**Task description**
Restate the lines of the material below word for word, from the first through the one containing "di credito, distinguendo", and include nothing else; pictures stay out.

** Material for this task follows **

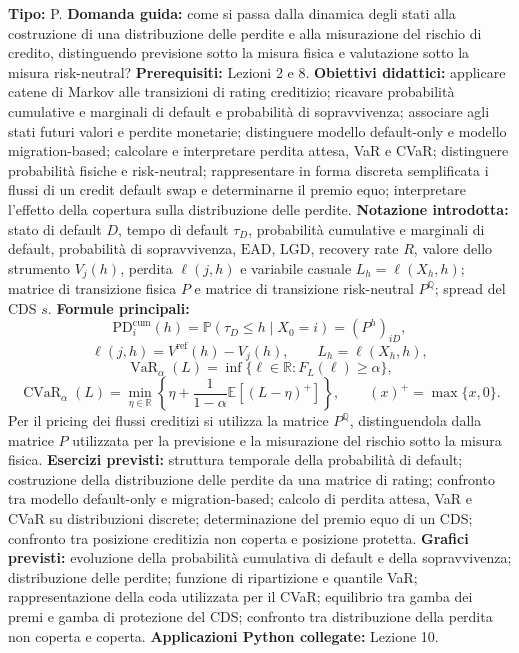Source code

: \documentclass[12pt,a4paper]{article}%
\newcommand{\1}{\mathbf{1}}
\begin{document}
\textbf{Tipo:} P.\newline
\textbf{Domanda guida:} come si passa dalla dinamica degli stati alla
costruzione di una distribuzione delle perdite e alla misurazione del rischio
di credito, distinguendo previsione sotto la misura fisica e valutazione
sotto la misura risk-neutral?\newline
\textbf{Prerequisiti:} Lezioni 2 e 8.\newline
\textbf{Obiettivi didattici:} applicare catene di Markov alle transizioni di
rating creditizio; ricavare probabilit\`{a} cumulative e marginali di default
e probabilit\`{a} di sopravvivenza; associare agli stati futuri valori e
perdite monetarie; distinguere modello default-only e modello
migration-based; calcolare e interpretare perdita attesa, VaR e CVaR;
distinguere probabilit\`{a} fisiche e risk-neutral; rappresentare in forma
discreta semplificata i flussi di un credit default swap e determinarne il
premio equo; interpretare l'effetto della copertura sulla distribuzione delle
perdite.\newline
\textbf{Notazione introdotta:} stato di default $D$, tempo di default
$\tau_D$, probabilit\`{a} cumulative e marginali di default, probabilit\`{a}
di sopravvivenza, $\mathrm{EAD}$, $\mathrm{LGD}$, recovery rate $R$,
valore dello strumento $V_j(h)$, perdita $\ell(j,h)$ e variabile casuale
$L_h=\ell(X_h,h)$; matrice di transizione fisica $P$ e matrice di transizione
risk-neutral $P^{\mathbb{Q}}$; spread del CDS $s$.\newline
\textbf{Formule principali:}
\[
\mathrm{PD}_{i}^{\mathrm{cum}}(h)
=
\mathbb{P}(\tau_D\leq h\mid X_0=i)
=
(P^h)_{iD},
\]
\[
\ell(j,h)
=
V^{\mathrm{ref}}(h)-V_j(h),
\qquad
L_h=\ell(X_h,h),
\]
\[
\operatorname{VaR}_{\alpha}(L)
=
\inf\{\ell\in\mathbb{R}:F_L(\ell)\geq\alpha\},
\]
\[
\operatorname{CVaR}_{\alpha}(L)
=
\min_{\eta\in\mathbb{R}}
\left\{
\eta+
\frac{1}{1-\alpha}
\mathbb{E}\left[(L-\eta)^{+}\right]
\right\},
\qquad
(x)^{+}=\max\{x,0\}.
\]
Per il pricing dei flussi creditizi si utilizza la matrice
$P^{\mathbb{Q}}$, distinguendola dalla matrice $P$ utilizzata per la
previsione e la misurazione del rischio sotto la misura fisica.\newline
\textbf{Esercizi previsti:} struttura temporale della probabilit\`{a} di
default; costruzione della distribuzione delle perdite da una matrice di
rating; confronto tra modello default-only e migration-based; calcolo di
perdita attesa, VaR e CVaR su distribuzioni discrete; determinazione del
premio equo di un CDS; confronto tra posizione creditizia non coperta e
posizione protetta.\newline
\textbf{Grafici previsti:} evoluzione della probabilit\`{a} cumulativa di
default e della sopravvivenza; distribuzione delle perdite; funzione di
ripartizione e quantile VaR; rappresentazione della coda utilizzata per il
CVaR; equilibrio tra gamba dei premi e gamba di protezione del CDS; confronto
tra distribuzione della perdita non coperta e coperta.\newline
\textbf{Applicazioni Python collegate:} Lezione 10.
\end{document}
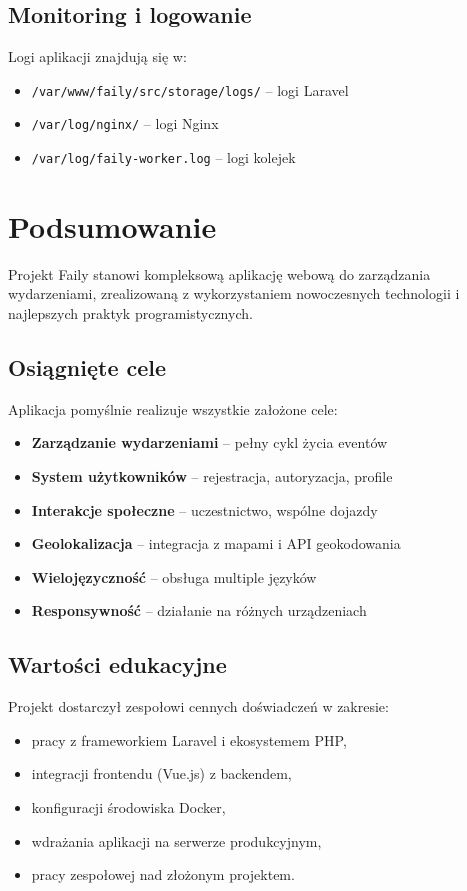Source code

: \documentclass[12pt,a4paper]{article}
\begin{document}
\subsection{Monitoring i logowanie}

Logi aplikacji znajdują się w:
\begin{itemize}[itemsep=1pt]
    \item \texttt{/var/www/faily/src/storage/logs/} -- logi Laravel
    \item \texttt{/var/log/nginx/} -- logi Nginx
    \item \texttt{/var/log/faily-worker.log} -- logi kolejek
\end{itemize}

\newpage

\section{Podsumowanie}

Projekt Faily stanowi kompleksową aplikację webową do zarządzania wydarzeniami, zrealizowaną z wykorzystaniem nowoczesnych technologii i najlepszych praktyk programistycznych.

\subsection{Osiągnięte cele}

Aplikacja pomyślnie realizuje wszystkie założone cele:
\begin{itemize}[itemsep=2pt]
    \item \textbf{Zarządzanie wydarzeniami} -- pełny cykl życia eventów
    \item \textbf{System użytkowników} -- rejestracja, autoryzacja, profile
    \item \textbf{Interakcje społeczne} -- uczestnictwo, wspólne dojazdy
    \item \textbf{Geolokalizacja} -- integracja z mapami i API geokodowania
    \item \textbf{Wielojęzyczność} -- obsługa multiple języków
    \item \textbf{Responsywność} -- działanie na różnych urządzeniach
\end{itemize}

\subsection{Wartości edukacyjne}

Projekt dostarczył zespołowi cennych doświadczeń w zakresie:
\begin{itemize}[itemsep=2pt]
    \item pracy z frameworkiem Laravel i ekosystemem PHP,
    \item integracji frontendu (Vue.js) z backendem,
    \item konfiguracji środowiska Docker,
    \item wdrażania aplikacji na serwerze produkcyjnym,
    \item pracy zespołowej nad złożonym projektem.
\end{itemize}
\end{document}
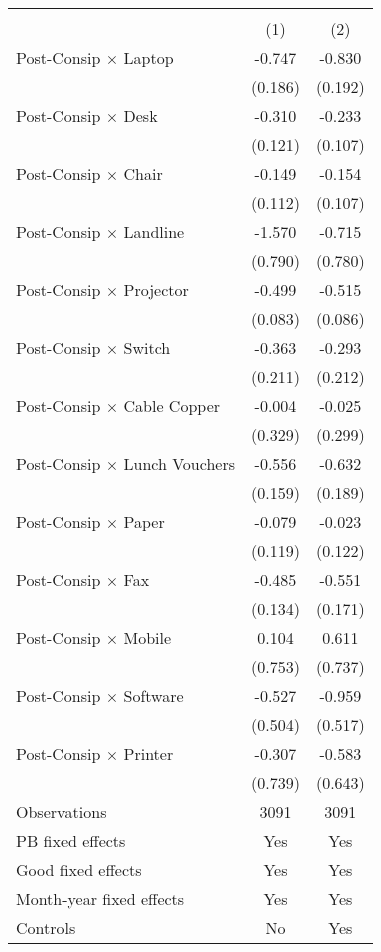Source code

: \begin{tabular}{l*{2}{c}}
\hline\hline
                    &\multicolumn{2}{c}{ }    \\
                    &\multicolumn{1}{c}{(1)}&\multicolumn{1}{c}{(2)}\\
\hline
Post-Consip $\times$ Laptop&      -0.747&      -0.830\\
                    &     (0.186)&     (0.192)\\
[1em]
Post-Consip $\times$ Desk&      -0.310&      -0.233\\
                    &     (0.121)&     (0.107)\\
[1em]
Post-Consip $\times$ Chair&      -0.149&      -0.154\\
                    &     (0.112)&     (0.107)\\
[1em]
Post-Consip $\times$ Landline&      -1.570&      -0.715\\
                    &     (0.790)&     (0.780)\\
[1em]
Post-Consip $\times$ Projector&      -0.499&      -0.515\\
                    &     (0.083)&     (0.086)\\
[1em]
Post-Consip $\times$ Switch&      -0.363&      -0.293\\
                    &     (0.211)&     (0.212)\\
[1em]
Post-Consip $\times$ Cable Copper&      -0.004&      -0.025\\
                    &     (0.329)&     (0.299)\\
[1em]
Post-Consip $\times$ Lunch Vouchers&      -0.556&      -0.632\\
                    &     (0.159)&     (0.189)\\
[1em]
Post-Consip $\times$ Paper&      -0.079&      -0.023\\
                    &     (0.119)&     (0.122)\\
[1em]
Post-Consip $\times$ Fax&      -0.485&      -0.551\\
                    &     (0.134)&     (0.171)\\
[1em]
Post-Consip $\times$ Mobile&       0.104&       0.611\\
                    &     (0.753)&     (0.737)\\
[1em]
Post-Consip $\times$ Software&      -0.527&      -0.959\\
                    &     (0.504)&     (0.517)\\
[1em]
Post-Consip $\times$ Printer&      -0.307&      -0.583\\
                    &     (0.739)&     (0.643)\\
\hline
Observations        &        3091&        3091\\
PB fixed effects    &         Yes&         Yes\\
Good fixed effects  &         Yes&         Yes\\
Month-year fixed effects&         Yes&         Yes\\
Controls            &          No&         Yes\\
\hline\hline
\end{tabular}
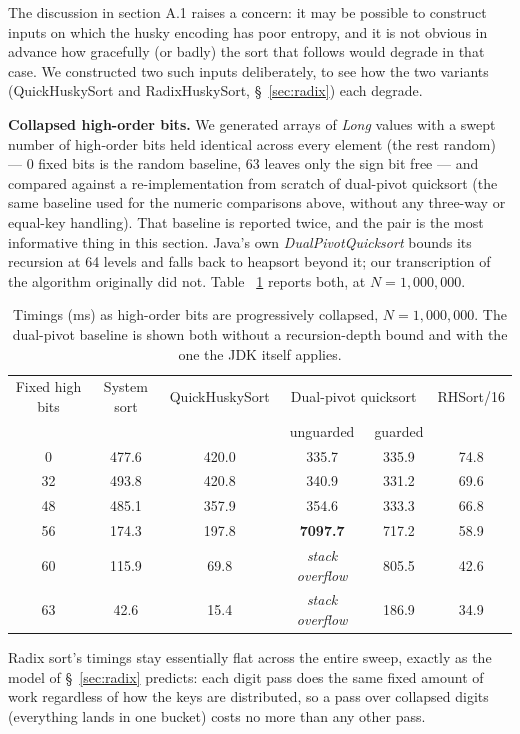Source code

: \documentclass[twoside,leqno,twocolumn]{article}
\begin{document}
The discussion in section A.1 raises a concern:
it may be possible to construct inputs on which the husky encoding has poor entropy,
and it is not obvious in advance how gracefully (or badly) the sort that follows would degrade in that case.
We constructed two such inputs deliberately, to see how the two variants (QuickHuskySort and RadixHuskySort, \S~\ref{sec:radix}) each degrade.

\textbf{Collapsed high-order bits.} We generated arrays of \textit{Long} values with a swept number of high-order bits held identical across every element (the rest random) —
0 fixed bits is the random baseline, 63 leaves only the sign bit free —
and compared against a re-implementation from scratch of dual-pivot quicksort
(the same baseline used for the numeric comparisons above, without any three-way or equal-key handling).
That baseline is reported twice, and the pair is the most informative thing in this section.
Java's own \textit{DualPivotQuicksort} bounds its recursion at 64 levels and falls back to heapsort beyond it;
our transcription of the algorithm originally did not.
Table ~\ref{tab:AdversarialBits} reports both, at $N = 1{,}000{,}000$.

\begin{table}
  \caption{Timings (ms) as high-order bits are progressively collapsed, $N = 1{,}000{,}000$.
    The dual-pivot baseline is shown both without a recursion-depth bound and with the one the JDK
    itself applies.}
  \label{tab:AdversarialBits}
  \begin{tabular}{cccccc}
    \toprule
    Fixed high bits & System sort & QuickHuskySort & \multicolumn{2}{c}{Dual-pivot quicksort} & RHSort/16 \\
     & & & unguarded & guarded & \\
    \midrule
    0  & 477.6 & 420.0 & 335.7 & 335.9 & 74.8 \\
    32 & 493.8 & 420.8 & 340.9 & 331.2 & 69.6 \\
    48 & 485.1 & 357.9 & 354.6 & 333.3 & 66.8 \\
    56 & 174.3 & 197.8 & \textbf{7097.7} & 717.2 & 58.9 \\
    60 & 115.9 & 69.8  & \textit{stack overflow} & 805.5 & 42.6 \\
    63 & 42.6  & 15.4  & \textit{stack overflow} & 186.9 & 34.9 \\
    \bottomrule
  \end{tabular}
\end{table}

Radix sort's timings stay essentially flat across the entire sweep, exactly as the model of \S~\ref{sec:radix} predicts:
each digit pass does the same fixed amount of work regardless of how the keys are distributed,
so a pass over collapsed digits (everything lands in one bucket) costs no more than any other pass.
\end{document}
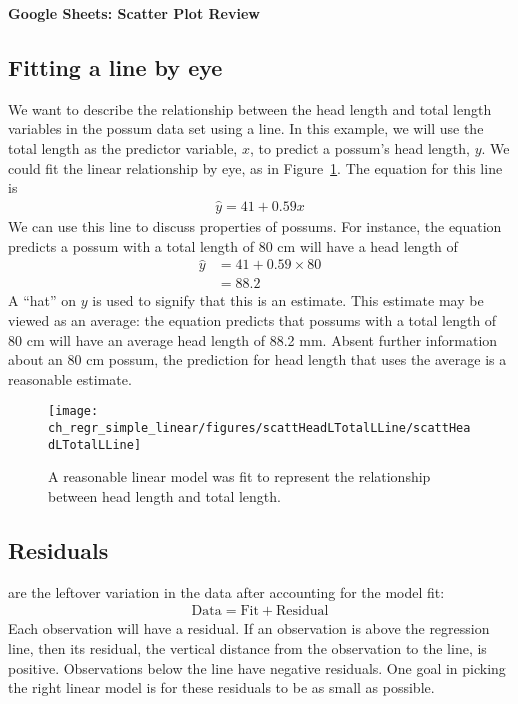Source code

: \textC{\newpage}

\noindent\Large{\textbf{ {\color{ForestGreen} Google Sheets: Scatter Plot Review}}}
\normalsize

\subsection{Fitting a line by eye}

We want to describe the relationship between the head length and total length variables in the possum data set using a line. In this example, we will use the total length as the predictor variable, $x$, to predict a possum's head length, $y$. We could fit the linear relationship by eye, as in Figure~\ref{scattHeadLTotalLLine}. The equation for this line is
\begin{eqnarray}
\hat{y} = 41 + 0.59x
\label{headLLinModTotalL}
\end{eqnarray}
We can use this line to discuss properties of possums. For instance, the equation predicts a possum with a total length of 80 cm will have a head length of
\begin{align*}
\hat{y} &= 41 + 0.59\times 80 \\
	&= 88.2 %
\end{align*}
A ``hat'' on $y$ is used to signify that this is an estimate. This estimate may be viewed as an average: the equation predicts that possums with a total length of 80 cm will have an average head length of 88.2 mm. Absent further information about an 80 cm possum, the prediction for head length that uses the average is a reasonable estimate.

\begin{figure}
   \centering
   \texttt{[image: ch\_regr\_simple\_linear/figures/scattHeadLTotalLLine/scattHeadLTotalLLine]}
   \caption{A reasonable linear model was fit to represent the relationship between head length and total length.\textC{\vspace{-2mm}}}
   \label{scattHeadLTotalLLine}
\end{figure}

\subsection{Residuals}


 are the leftover variation in the data after accounting for the model fit:
\begin{align*}
\text{Data} = \text{Fit} + \text{Residual}
\end{align*}
Each observation will have a residual. If an observation is above the regression line, then its residual, the vertical distance from the observation to the line, is positive. Observations below the line have negative residuals. One goal in picking the right linear model is for these residuals to be as small as possible.

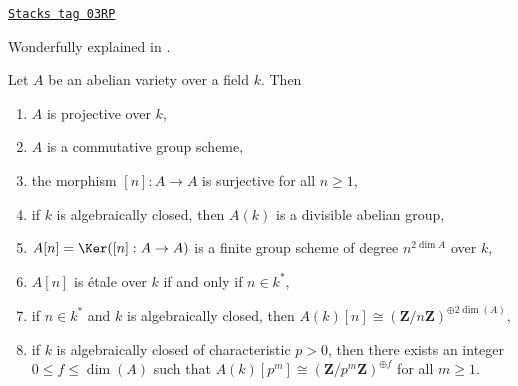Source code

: \begin{proposition}
\label{groupoids-proposition-review-abelian-varieties}
\href{https://stacks.math.columbia.edu/tag/03RP}{\texttt{Stacks tag 03RP}}

\begin{reference}
Wonderfully explained in \cite{AVar}.
\end{reference}
Let $A$ be an abelian variety over a field $k$. Then
\begin{enumerate}
\item $A$ is projective over $k$,
\item $A$ is a commutative group scheme,
\item the morphism $[n] : A \to A$ is surjective for all $n \geq 1$,
\item if $k$ is algebraically closed, then $A(k)$ is a divisible abelian group,
\item $A[n] = \Ker([n] : A \to A)$ is a finite group scheme of degree
$n^{2\dim A}$ over $k$,
\item $A[n]$ is \'etale over $k$ if and only if $n \in k^*$,
\item if $n \in k^*$ and $k$ is algebraically closed,
then $A(k)[n] \cong (\mathbf{Z}/n\mathbf{Z})^{\oplus 2\dim(A)}$,
\item if $k$ is algebraically closed of characteristic $p > 0$, then
there exists an integer $0 \leq f \leq \dim(A)$ such that
$A(k)[p^m] \cong (\mathbf{Z}/p^m\mathbf{Z})^{\oplus f}$
for all $m \geq 1$.
\end{enumerate}
\end{proposition}

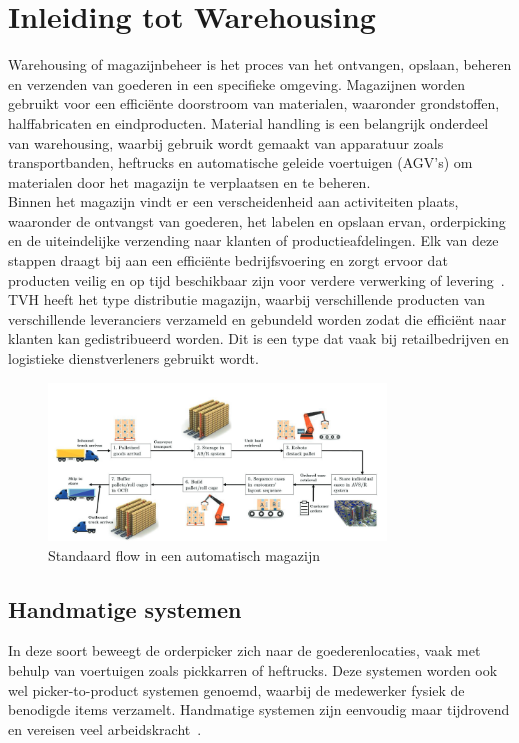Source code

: \section{Inleiding tot Warehousing}
Warehousing of magazijnbeheer is het proces van het ontvangen, opslaan, beheren en verzenden van goederen in een specifieke omgeving. 
Magazijnen worden gebruikt voor een efficiënte doorstroom van materialen, waaronder grondstoffen, halffabricaten en eindproducten.
Material handling is een belangrijk onderdeel van warehousing, waarbij gebruik wordt gemaakt van apparatuur zoals 
transportbanden, heftrucks en automatische geleide voertuigen (AGV’s) om materialen door het magazijn te verplaatsen en te beheren.
\\
Binnen het magazijn vindt er een verscheidenheid aan activiteiten plaats, waaronder de ontvangst van goederen, 
het labelen en opslaan ervan, orderpicking en de uiteindelijke verzending naar klanten of productieafdelingen. 
Elk van deze stappen draagt bij aan een efficiënte bedrijfsvoering en zorgt ervoor dat producten veilig en op tijd beschikbaar 
zijn voor verdere verwerking of levering~\autocite{Berg1999}.
\\
TVH heeft het type distributie magazijn, waarbij verschillende producten van verschillende leveranciers verzameld  
en gebundeld worden zodat die efficiënt naar klanten kan gedistribueerd worden. 
Dit is een type dat vaak bij retailbedrijven en logistieke dienstverleners gebruikt wordt.

\begin{figure}
  \centering
  \includegraphics[width=0.8\textwidth]{../bachproef/img/warehousing_flow.png}
  \caption[Flow in a typical fully automated warehouse]{\label{fig:warehousing-flow}Standaard flow in een automatisch magazijn~\autocite{Koster2018}}
\end{figure}

\subsection{Handmatige systemen}
In deze soort beweegt de orderpicker zich naar de goederenlocaties, vaak met behulp van voertuigen zoals pickkarren of heftrucks. 
Deze systemen worden ook wel picker-to-product systemen genoemd, waarbij de medewerker fysiek de benodigde items verzamelt. 
Handmatige systemen zijn eenvoudig maar tijdrovend en vereisen veel arbeidskracht~\autocite{Berg1999}.

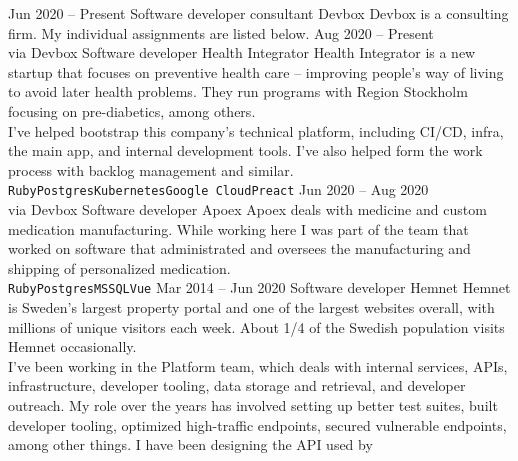 \documentclass[9pt]{template} %
\begin{document}

\pagebreak
{}

\begin{entrylist}
  \entry
    {Jun 2020 -- Present}
    {Software developer consultant}
    {Devbox}
    {Devbox is a consulting firm. My individual assignments are listed below.}
  \entry
    {Aug 2020 -- Present\\\footnotesize{via Devbox}}
    {Software developer}
    {Health Integrator}
    {Health Integrator is a new startup that focuses on preventive health care
    -- improving people's way of living to avoid later health problems. They
    run programs with Region Stockholm focusing on pre-diabetics, among
    others.\\ I've helped bootstrap this company's technical platform,
    including CI/CD, infra, the main app, and internal development tools. I've
    also helped form the work process with backlog management and similar.\\
      \texttt{Ruby}\slashsep\texttt{Postgres}\slashsep\texttt{Kubernetes}\slashsep\texttt{Google
      Cloud}\slashsep\texttt{Preact}}
  \entry
    {Jun 2020 -- Aug 2020\\\footnotesize{via Devbox}}
    {Software developer}
    {Apoex}
    {Apoex deals with medicine and custom medication manufacturing. While
      working here I was part of the team that worked on software that
      administrated and oversees the manufacturing and shipping of personalized
      medication.\\
      \texttt{Ruby}\slashsep\texttt{Postgres}\slashsep\texttt{MSSQL}\slashsep\texttt{Vue}}
  \entry
    {Mar 2014 -- Jun 2020}
    {Software developer}
    {Hemnet}
    {Hemnet is Sweden's largest property portal and one of the largest websites
      overall, with millions of unique visitors each week. About 1/4 of the
      Swedish population visits Hemnet occasionally.\\ I've been working in the
      Platform team, which deals with internal services, APIs, infrastructure,
      developer tooling, data storage and retrieval, and developer outreach. My
      role over the years has involved setting up better test suites, built
      developer tooling, optimized high-traffic endpoints, secured vulnerable
      endpoints, among other things. I have been designing the API used by
}
\end{entrylist}
\end{document}
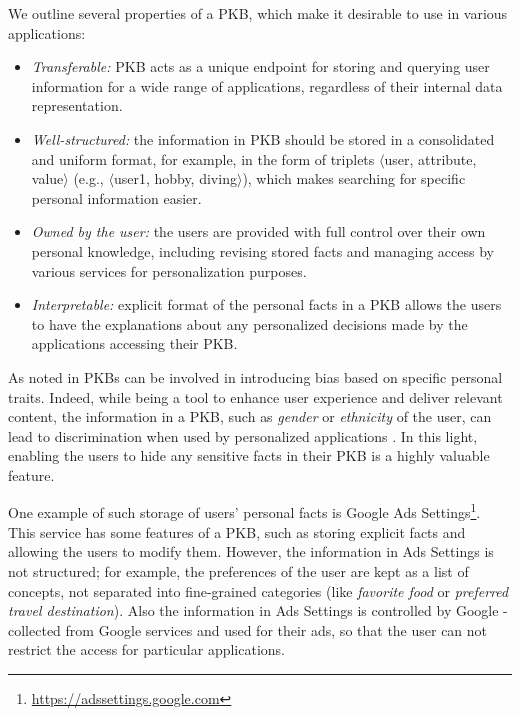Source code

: We outline several properties of a PKB, which make it desirable to use in various applications:
\begin{itemize}
    \item \textit{Transferable:} PKB acts as a unique endpoint for storing and querying user information for a wide range of applications, regardless of their internal data representation.
    \item \textit{Well-structured:} the information in PKB should be stored in a consolidated and uniform format, for example, in the form of triplets $\langle$user, attribute, value$\rangle$ (e.g., $\langle$user1, hobby, diving$\rangle$), which makes searching for specific personal information easier.
    \item \textit{Owned by the user:} the users are provided with full control over their own personal knowledge, including revising stored facts and managing access by various services for personalization purposes.
    \item \textit{Interpretable:} explicit format of the personal facts in a PKB allows the users to have the explanations about any personalized decisions made by the applications accessing their PKB.
\end{itemize}

As noted in \citet{gerritse2020bias} PKBs can be involved in introducing bias based on specific personal traits. Indeed, while being a tool to enhance user experience and deliver relevant content, the information in a PKB, such as \textit{gender} or \textit{ethnicity} of the user, can lead to discrimination when used by personalized applications \cite{datta2015automated,  ali2019discrimination}. In this light, enabling the users to hide any sensitive facts in their PKB is a highly valuable feature.

One example of such storage of users' personal facts is Google Ads Settings\footnote{\url{https://adssettings.google.com}}. This service has some features of a PKB, such as storing explicit facts and allowing the users to modify them. However, the information in Ads Settings is not structured; for example, the preferences of the user are kept as a list of concepts, not separated into fine-grained categories (like \textit{favorite food} or \textit{preferred travel destination}). Also the information in Ads Settings is controlled by Google - collected from Google services and used for their ads, so that the user can not restrict the access for particular applications. %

** End of Material for this task **

**Solution to the problem**
Source code

: \documentclass[12pt,a4paper]{article}%
\newcommand{\1}{\mathbf{1}}
\begin{document}
\textbf{Tipo:} P.\newline
\textbf{Domanda guida:} come si passa dalla dinamica degli stati alla
costruzione di una distribuzione delle perdite e alla misurazione del rischio
di credito, distinguendo previsione sotto la misura fisica e valutazione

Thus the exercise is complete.